Congress Must Strengthen, not Weaken, the Economy: Avoid the Fiscal Cliff
by Edith Rasell, Minister for Economic Justice
The United States is at a critical turning point. Can we create an economic system that benefits all of us, or will we continue toward economic stagnation with huge wealth for the few and misery for the many? Decisions that Congress will soon make about the federal budget and the so-called fiscal cliff will take us further down one of these paths. It doesn’t look good.
Building an economic system that benefits all of us requires two key strategies: creating jobs to strengthen the economy, and leveling the playing field so everyone benefits from our nation’s growth.
Consider the first strategy, creating jobs. Unemployment is our nation’s primary problem, a catastrophe affecting millions of households. Unemployment and the weak economy plus recovery efforts are responsible for nearly two-thirds of the federal government deficit. (One-third is due to the Bush tax cuts that primarily benefited the wealthy and the wars in Afghanistan and Iraq. Without these factors the deficit would shrink by a whopping 98%.) Creating jobs to strengthen the economy is the best way not only to build a fairer economy but also to reduce the deficit. Businesses are not hiring and will not so long as the economy is weak and the economic future uncertain. After government spending puts people back to work, back to paying taxes, and back to buying, then companies will want to produce more and need to hire more workers. At that time, the government can cut back its spending. Now, government spending for job creation is sorely needed. This means that, for the next year or two, the country needs a large deficit to strengthen the economy.

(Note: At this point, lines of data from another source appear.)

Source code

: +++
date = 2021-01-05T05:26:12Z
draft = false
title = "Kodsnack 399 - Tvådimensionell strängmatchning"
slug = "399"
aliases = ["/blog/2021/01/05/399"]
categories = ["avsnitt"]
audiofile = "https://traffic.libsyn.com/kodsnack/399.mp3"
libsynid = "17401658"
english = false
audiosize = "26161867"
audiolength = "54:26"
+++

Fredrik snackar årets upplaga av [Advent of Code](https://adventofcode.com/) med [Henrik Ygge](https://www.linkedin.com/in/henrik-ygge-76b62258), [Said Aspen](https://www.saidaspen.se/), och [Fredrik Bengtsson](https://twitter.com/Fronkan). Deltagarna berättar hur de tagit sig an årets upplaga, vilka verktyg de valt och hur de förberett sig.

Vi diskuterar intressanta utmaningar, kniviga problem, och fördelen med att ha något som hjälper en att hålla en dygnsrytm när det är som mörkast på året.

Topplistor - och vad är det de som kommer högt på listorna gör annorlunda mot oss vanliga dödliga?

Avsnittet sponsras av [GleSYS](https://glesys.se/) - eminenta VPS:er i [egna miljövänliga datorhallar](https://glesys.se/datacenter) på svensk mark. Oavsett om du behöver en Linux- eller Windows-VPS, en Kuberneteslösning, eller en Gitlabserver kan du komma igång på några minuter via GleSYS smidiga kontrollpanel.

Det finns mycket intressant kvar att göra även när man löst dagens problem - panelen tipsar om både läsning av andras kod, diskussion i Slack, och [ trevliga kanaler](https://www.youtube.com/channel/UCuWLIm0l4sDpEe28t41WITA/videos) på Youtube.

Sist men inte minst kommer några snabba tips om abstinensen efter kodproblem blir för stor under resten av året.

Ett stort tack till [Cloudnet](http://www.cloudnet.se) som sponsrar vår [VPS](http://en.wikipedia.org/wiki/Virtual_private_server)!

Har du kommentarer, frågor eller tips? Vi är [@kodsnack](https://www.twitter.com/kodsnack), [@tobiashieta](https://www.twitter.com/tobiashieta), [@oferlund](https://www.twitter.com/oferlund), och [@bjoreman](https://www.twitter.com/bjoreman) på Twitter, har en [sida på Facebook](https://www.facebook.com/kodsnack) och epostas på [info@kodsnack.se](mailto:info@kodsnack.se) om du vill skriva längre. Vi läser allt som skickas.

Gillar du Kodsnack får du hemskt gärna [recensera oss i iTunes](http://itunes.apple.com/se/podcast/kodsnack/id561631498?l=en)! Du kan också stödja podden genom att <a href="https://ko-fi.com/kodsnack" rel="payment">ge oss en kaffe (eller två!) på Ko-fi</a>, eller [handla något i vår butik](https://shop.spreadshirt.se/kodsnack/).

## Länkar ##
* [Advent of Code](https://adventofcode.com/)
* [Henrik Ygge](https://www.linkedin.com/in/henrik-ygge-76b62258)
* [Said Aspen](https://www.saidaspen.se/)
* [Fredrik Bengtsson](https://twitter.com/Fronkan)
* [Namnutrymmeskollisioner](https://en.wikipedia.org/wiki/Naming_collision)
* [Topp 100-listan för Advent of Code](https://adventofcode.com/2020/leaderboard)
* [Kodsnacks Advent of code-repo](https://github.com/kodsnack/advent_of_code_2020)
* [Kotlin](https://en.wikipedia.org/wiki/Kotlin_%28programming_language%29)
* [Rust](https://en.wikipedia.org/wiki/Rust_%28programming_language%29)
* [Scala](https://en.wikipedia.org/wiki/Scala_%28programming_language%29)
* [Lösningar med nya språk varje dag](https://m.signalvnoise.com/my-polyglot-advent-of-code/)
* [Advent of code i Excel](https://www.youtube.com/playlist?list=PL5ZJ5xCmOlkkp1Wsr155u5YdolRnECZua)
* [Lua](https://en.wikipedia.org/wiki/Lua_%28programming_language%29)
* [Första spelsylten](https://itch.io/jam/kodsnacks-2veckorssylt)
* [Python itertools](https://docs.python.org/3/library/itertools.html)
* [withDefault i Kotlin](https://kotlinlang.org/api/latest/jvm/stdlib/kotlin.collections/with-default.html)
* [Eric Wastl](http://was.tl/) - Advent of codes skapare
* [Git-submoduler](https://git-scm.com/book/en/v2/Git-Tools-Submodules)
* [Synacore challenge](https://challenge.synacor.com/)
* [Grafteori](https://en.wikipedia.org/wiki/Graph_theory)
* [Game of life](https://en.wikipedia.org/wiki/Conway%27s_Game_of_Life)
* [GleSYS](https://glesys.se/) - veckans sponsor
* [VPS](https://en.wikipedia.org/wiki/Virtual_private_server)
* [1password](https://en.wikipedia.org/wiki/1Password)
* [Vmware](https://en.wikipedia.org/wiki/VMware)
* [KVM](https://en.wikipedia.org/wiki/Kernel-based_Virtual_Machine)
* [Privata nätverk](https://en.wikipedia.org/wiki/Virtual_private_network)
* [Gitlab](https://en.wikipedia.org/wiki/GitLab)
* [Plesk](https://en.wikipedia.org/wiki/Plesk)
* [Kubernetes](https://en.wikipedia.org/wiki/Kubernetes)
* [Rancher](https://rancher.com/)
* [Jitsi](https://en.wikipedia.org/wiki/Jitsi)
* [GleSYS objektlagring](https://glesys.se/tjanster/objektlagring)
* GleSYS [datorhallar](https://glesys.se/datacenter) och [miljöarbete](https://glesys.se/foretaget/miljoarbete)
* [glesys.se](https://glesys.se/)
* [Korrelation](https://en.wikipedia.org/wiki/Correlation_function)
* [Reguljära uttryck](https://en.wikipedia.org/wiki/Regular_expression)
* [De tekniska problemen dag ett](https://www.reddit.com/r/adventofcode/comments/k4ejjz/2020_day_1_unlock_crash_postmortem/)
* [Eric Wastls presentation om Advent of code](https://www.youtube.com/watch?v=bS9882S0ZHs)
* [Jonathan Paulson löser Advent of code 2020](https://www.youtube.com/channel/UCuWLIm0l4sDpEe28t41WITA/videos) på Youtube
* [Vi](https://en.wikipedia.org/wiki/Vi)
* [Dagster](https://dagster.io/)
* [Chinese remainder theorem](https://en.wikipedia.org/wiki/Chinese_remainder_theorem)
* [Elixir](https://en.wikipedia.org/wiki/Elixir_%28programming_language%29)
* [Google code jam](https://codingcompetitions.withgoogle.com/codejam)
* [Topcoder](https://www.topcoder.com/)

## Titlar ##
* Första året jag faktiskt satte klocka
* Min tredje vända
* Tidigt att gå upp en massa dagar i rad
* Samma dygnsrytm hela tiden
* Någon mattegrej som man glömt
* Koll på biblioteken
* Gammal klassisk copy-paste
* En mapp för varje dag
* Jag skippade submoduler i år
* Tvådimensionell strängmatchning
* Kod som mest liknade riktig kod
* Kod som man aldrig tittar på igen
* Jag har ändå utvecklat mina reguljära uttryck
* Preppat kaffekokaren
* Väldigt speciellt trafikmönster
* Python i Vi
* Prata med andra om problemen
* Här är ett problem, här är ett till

But Congress is not planning to create jobs. In fact, the nonpartisan Congressional Budget Office predicts that if Congress goes forward with plans to cut the deficit by over $500 billion, as currently planned, the result will be massive job loss and another recession. This is the so-called “fiscal cliff.”
According to the CBO, to avoid a recession Congress must scale back some spending cuts and continue some tax breaks that are currently scheduled to end in December, 2012. In other words, we need to shrink the deficit by much less than planned. So we should not raise everyone’s taxes in January; some tax breaks can continue. Whose? We also should not cut spending as much as planned; some spending should continue. On what?
But while it is good news that Congress is thinking about changing the budget and prevent a recession, the details are all bad news. Many policymakers want to continue tax cuts for everyone, including the wealthy and also protect military spending while slashing social programs and core government functions like education, environmental protection, research, and health care.
This brings us to our second key strategy: the need to level the economic playing field. The proposed changes to the 2013 budget would do just the opposite. They would continue the skewed practices of the past that favored the wealthy and would widen the gap between the very rich and everyone else.
Instead, Congress must preserve tax cuts that help lower- and middle-income households, not wealthy ones. Spending cuts should target the military whose funding rose by nearly 50% over the past decade, not counting the billions in supplemental funds for wars in the Middle East. Current plans cut military spending to 2007 levels; these plans should not change. But cuts to social programs and core government functions, areas that have already been repeatedly reduced, should be halted.
We can have an economy that works for all of us if Congress seeks to make it so.